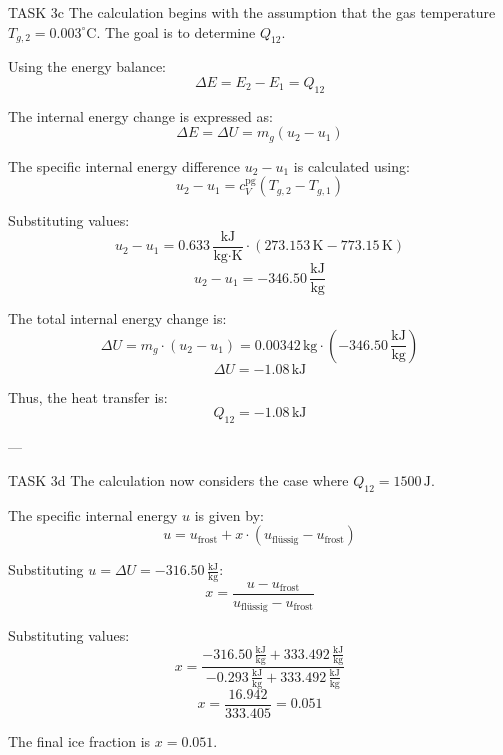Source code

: TASK 3c  
The calculation begins with the assumption that the gas temperature \( T_{g,2} = 0.003^\circ\text{C} \). The goal is to determine \( Q_{12} \).  

Using the energy balance:  
\[
\Delta E = E_2 - E_1 = Q_{12}
\]  

The internal energy change is expressed as:  
\[
\Delta E = \Delta U = m_g (u_2 - u_1)
\]  

The specific internal energy difference \( u_2 - u_1 \) is calculated using:  
\[
u_2 - u_1 = c_V^{\text{pg}} (T_{g,2} - T_{g,1})
\]  

Substituting values:  
\[
u_2 - u_1 = 0.633 \, \frac{\text{kJ}}{\text{kg·K}} \cdot (273.153 \, \text{K} - 773.15 \, \text{K})
\]  
\[
u_2 - u_1 = -346.50 \, \frac{\text{kJ}}{\text{kg}}
\]  

The total internal energy change is:  
\[
\Delta U = m_g \cdot (u_2 - u_1) = 0.00342 \, \text{kg} \cdot (-346.50 \, \frac{\text{kJ}}{\text{kg}})
\]  
\[
\Delta U = -1.08 \, \text{kJ}
\]  

Thus, the heat transfer is:  
\[
Q_{12} = -1.08 \, \text{kJ}
\]  

---

TASK 3d  
The calculation now considers the case where \( Q_{12} = 1500 \, \text{J} \).  

The specific internal energy \( u \) is given by:  
\[
u = u_{\text{frost}} + x \cdot (u_{\text{flüssig}} - u_{\text{frost}})
\]  

Substituting \( u = \Delta U = -316.50 \, \frac{\text{kJ}}{\text{kg}} \):  
\[
x = \frac{u - u_{\text{frost}}}{u_{\text{flüssig}} - u_{\text{frost}}}
\]  

Substituting values:  
\[
x = \frac{-316.50 \, \frac{\text{kJ}}{\text{kg}} + 333.492 \, \frac{\text{kJ}}{\text{kg}}}{-0.293 \, \frac{\text{kJ}}{\text{kg}} + 333.492 \, \frac{\text{kJ}}{\text{kg}}}
\]  
\[
x = \frac{16.942}{333.405} = 0.051
\]  

The final ice fraction is \( x = 0.051 \).
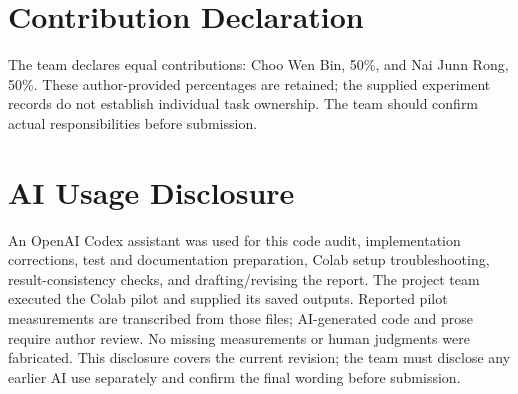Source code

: \documentclass[11pt, letterpaper]{article}
\begin{document}
\section{Contribution Declaration}
The team declares equal contributions: Choo Wen Bin, 50\%, and Nai Junn Rong,
50\%. These author-provided percentages are retained; the supplied experiment
records do not establish individual task ownership. The team should confirm
actual responsibilities before submission.

\section{AI Usage Disclosure}
An OpenAI Codex assistant was used for this code audit, implementation corrections,
test and documentation preparation, Colab setup troubleshooting, result-consistency
checks, and drafting/revising the report.
The project team executed the Colab pilot and supplied its saved outputs. Reported
pilot measurements are transcribed from those files; AI-generated code and prose
require author review. No missing measurements or human judgments were fabricated.
This disclosure covers the current revision; the team must disclose any earlier AI
use separately and confirm the final wording before submission.
\end{document}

= = = = =

With the pictures omitted, restate word for word the lines above from the line that has "The total internal" up to and including the line that has "require author review.", and no other lines.

Problem solution »
The total internal energy change is:  
\[
\Delta U = m_g \cdot (u_2 - u_1) = 0.00342 \, \text{kg} \cdot (-346.50 \, \frac{\text{kJ}}{\text{kg}})
\]  
\[
\Delta U = -1.08 \, \text{kJ}
\]  

Thus, the heat transfer is:  
\[
Q_{12} = -1.08 \, \text{kJ}
\]  

---

TASK 3d  
The calculation now considers the case where \( Q_{12} = 1500 \, \text{J} \).  

The specific internal energy \( u \) is given by:  
\[
u = u_{\text{frost}} + x \cdot (u_{\text{flüssig}} - u_{\text{frost}})
\]  

Substituting \( u = \Delta U = -316.50 \, \frac{\text{kJ}}{\text{kg}} \):  
\[
x = \frac{u - u_{\text{frost}}}{u_{\text{flüssig}} - u_{\text{frost}}}
\]  

Substituting values:  
\[
x = \frac{-316.50 \, \frac{\text{kJ}}{\text{kg}} + 333.492 \, \frac{\text{kJ}}{\text{kg}}}{-0.293 \, \frac{\text{kJ}}{\text{kg}} + 333.492 \, \frac{\text{kJ}}{\text{kg}}}
\]  
\[
x = \frac{16.942}{333.405} = 0.051
\]  

The final ice fraction is \( x = 0.051 \).
Source code

: \documentclass[11pt, letterpaper]{article}
\begin{document}
\section{Contribution Declaration}
The team declares equal contributions: Choo Wen Bin, 50\%, and Nai Junn Rong,
50\%. These author-provided percentages are retained; the supplied experiment
records do not establish individual task ownership. The team should confirm
actual responsibilities before submission.

\section{AI Usage Disclosure}
An OpenAI Codex assistant was used for this code audit, implementation corrections,
test and documentation preparation, Colab setup troubleshooting, result-consistency
checks, and drafting/revising the report.
The project team executed the Colab pilot and supplied its saved outputs. Reported
pilot measurements are transcribed from those files; AI-generated code and prose
require author review. No missing measurements or human judgments were fabricated.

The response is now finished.